(Extracted records)
^^^^

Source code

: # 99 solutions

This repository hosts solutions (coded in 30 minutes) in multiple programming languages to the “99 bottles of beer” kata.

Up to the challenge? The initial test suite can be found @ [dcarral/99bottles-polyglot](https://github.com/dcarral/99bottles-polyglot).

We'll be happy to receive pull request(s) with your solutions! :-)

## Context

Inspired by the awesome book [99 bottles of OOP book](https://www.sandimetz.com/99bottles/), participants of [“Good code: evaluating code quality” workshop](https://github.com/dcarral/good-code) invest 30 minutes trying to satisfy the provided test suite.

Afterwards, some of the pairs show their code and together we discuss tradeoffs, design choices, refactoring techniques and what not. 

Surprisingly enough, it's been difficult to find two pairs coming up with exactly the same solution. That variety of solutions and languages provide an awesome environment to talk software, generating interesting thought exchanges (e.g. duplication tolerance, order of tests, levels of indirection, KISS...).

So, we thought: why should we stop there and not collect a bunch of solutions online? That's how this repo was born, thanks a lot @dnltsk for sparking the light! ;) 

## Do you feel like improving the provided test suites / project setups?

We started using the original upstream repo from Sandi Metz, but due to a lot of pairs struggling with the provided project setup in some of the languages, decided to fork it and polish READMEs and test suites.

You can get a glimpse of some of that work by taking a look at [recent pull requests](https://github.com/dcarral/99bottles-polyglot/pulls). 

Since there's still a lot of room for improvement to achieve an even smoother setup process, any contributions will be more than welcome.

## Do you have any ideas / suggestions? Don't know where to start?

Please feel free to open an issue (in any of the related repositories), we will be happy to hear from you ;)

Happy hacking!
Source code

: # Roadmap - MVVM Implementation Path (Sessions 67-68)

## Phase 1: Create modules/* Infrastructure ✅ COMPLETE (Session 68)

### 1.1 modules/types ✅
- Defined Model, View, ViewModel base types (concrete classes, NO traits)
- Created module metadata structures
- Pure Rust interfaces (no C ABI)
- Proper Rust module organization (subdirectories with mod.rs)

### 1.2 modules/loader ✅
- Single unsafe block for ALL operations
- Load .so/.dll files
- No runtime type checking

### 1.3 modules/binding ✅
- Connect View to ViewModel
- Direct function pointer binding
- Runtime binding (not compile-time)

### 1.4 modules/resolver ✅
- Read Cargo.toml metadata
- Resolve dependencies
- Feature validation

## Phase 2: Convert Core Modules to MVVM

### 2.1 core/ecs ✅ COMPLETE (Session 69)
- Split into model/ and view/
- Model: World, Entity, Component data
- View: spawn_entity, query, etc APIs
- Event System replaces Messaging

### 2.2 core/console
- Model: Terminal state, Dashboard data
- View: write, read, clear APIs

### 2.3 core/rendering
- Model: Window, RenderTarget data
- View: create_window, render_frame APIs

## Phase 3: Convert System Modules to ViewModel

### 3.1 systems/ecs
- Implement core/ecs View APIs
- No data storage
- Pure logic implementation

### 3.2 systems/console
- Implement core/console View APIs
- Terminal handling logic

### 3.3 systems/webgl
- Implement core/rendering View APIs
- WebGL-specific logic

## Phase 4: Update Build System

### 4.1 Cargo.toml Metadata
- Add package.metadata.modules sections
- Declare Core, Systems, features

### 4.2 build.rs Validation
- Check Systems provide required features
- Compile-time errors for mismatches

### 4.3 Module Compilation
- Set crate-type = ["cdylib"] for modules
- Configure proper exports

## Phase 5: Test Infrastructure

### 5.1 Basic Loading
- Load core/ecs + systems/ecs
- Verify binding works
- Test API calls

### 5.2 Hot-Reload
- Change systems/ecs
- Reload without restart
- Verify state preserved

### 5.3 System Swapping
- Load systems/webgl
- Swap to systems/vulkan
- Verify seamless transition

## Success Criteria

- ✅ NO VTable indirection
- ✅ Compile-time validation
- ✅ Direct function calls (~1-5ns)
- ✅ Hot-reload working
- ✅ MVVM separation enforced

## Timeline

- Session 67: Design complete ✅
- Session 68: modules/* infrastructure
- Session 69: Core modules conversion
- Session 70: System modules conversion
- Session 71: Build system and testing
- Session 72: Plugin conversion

^^^^

## ACTIVITY
Exactly as written, copy out all the entries above.

## EXERCISE SOLUTION
Source code

: # 99 solutions

This repository hosts solutions (coded in 30 minutes) in multiple programming languages to the “99 bottles of beer” kata.

Up to the challenge? The initial test suite can be found @ [dcarral/99bottles-polyglot](https://github.com/dcarral/99bottles-polyglot).

We'll be happy to receive pull request(s) with your solutions! :-)

## Context

Inspired by the awesome book [99 bottles of OOP book](https://www.sandimetz.com/99bottles/), participants of [“Good code: evaluating code quality” workshop](https://github.com/dcarral/good-code) invest 30 minutes trying to satisfy the provided test suite.

Afterwards, some of the pairs show their code and together we discuss tradeoffs, design choices, refactoring techniques and what not. 

Surprisingly enough, it's been difficult to find two pairs coming up with exactly the same solution. That variety of solutions and languages provide an awesome environment to talk software, generating interesting thought exchanges (e.g. duplication tolerance, order of tests, levels of indirection, KISS...).

So, we thought: why should we stop there and not collect a bunch of solutions online? That's how this repo was born, thanks a lot @dnltsk for sparking the light! ;) 

## Do you feel like improving the provided test suites / project setups?

We started using the original upstream repo from Sandi Metz, but due to a lot of pairs struggling with the provided project setup in some of the languages, decided to fork it and polish READMEs and test suites.

You can get a glimpse of some of that work by taking a look at [recent pull requests](https://github.com/dcarral/99bottles-polyglot/pulls). 

Since there's still a lot of room for improvement to achieve an even smoother setup process, any contributions will be more than welcome.

## Do you have any ideas / suggestions? Don't know where to start?

Please feel free to open an issue (in any of the related repositories), we will be happy to hear from you ;)

Happy hacking!
Source code

: # Roadmap - MVVM Implementation Path (Sessions 67-68)

## Phase 1: Create modules/* Infrastructure ✅ COMPLETE (Session 68)

### 1.1 modules/types ✅
- Defined Model, View, ViewModel base types (concrete classes, NO traits)
- Created module metadata structures
- Pure Rust interfaces (no C ABI)
- Proper Rust module organization (subdirectories with mod.rs)

### 1.2 modules/loader ✅
- Single unsafe block for ALL operations
- Load .so/.dll files
- No runtime type checking

### 1.3 modules/binding ✅
- Connect View to ViewModel
- Direct function pointer binding
- Runtime binding (not compile-time)

### 1.4 modules/resolver ✅
- Read Cargo.toml metadata
- Resolve dependencies
- Feature validation

## Phase 2: Convert Core Modules to MVVM

### 2.1 core/ecs ✅ COMPLETE (Session 69)
- Split into model/ and view/
- Model: World, Entity, Component data
- View: spawn_entity, query, etc APIs
- Event System replaces Messaging

### 2.2 core/console
- Model: Terminal state, Dashboard data
- View: write, read, clear APIs

### 2.3 core/rendering
- Model: Window, RenderTarget data
- View: create_window, render_frame APIs

## Phase 3: Convert System Modules to ViewModel

### 3.1 systems/ecs
- Implement core/ecs View APIs
- No data storage
- Pure logic implementation

### 3.2 systems/console
- Implement core/console View APIs
- Terminal handling logic

### 3.3 systems/webgl
- Implement core/rendering View APIs
- WebGL-specific logic

## Phase 4: Update Build System

### 4.1 Cargo.toml Metadata
- Add package.metadata.modules sections
- Declare Core, Systems, features

### 4.2 build.rs Validation
- Check Systems provide required features
- Compile-time errors for mismatches

### 4.3 Module Compilation
- Set crate-type = ["cdylib"] for modules
- Configure proper exports

## Phase 5: Test Infrastructure

### 5.1 Basic Loading
- Load core/ecs + systems/ecs
- Verify binding works
- Test API calls

### 5.2 Hot-Reload
- Change systems/ecs
- Reload without restart
- Verify state preserved

### 5.3 System Swapping
- Load systems/webgl
- Swap to systems/vulkan
- Verify seamless transition

## Success Criteria

- ✅ NO VTable indirection
- ✅ Compile-time validation
- ✅ Direct function calls (~1-5ns)
- ✅ Hot-reload working
- ✅ MVVM separation enforced

## Timeline

- Session 67: Design complete ✅
- Session 68: modules/* infrastructure
- Session 69: Core modules conversion
- Session 70: System modules conversion
- Session 71: Build system and testing
- Session 72: Plugin conversion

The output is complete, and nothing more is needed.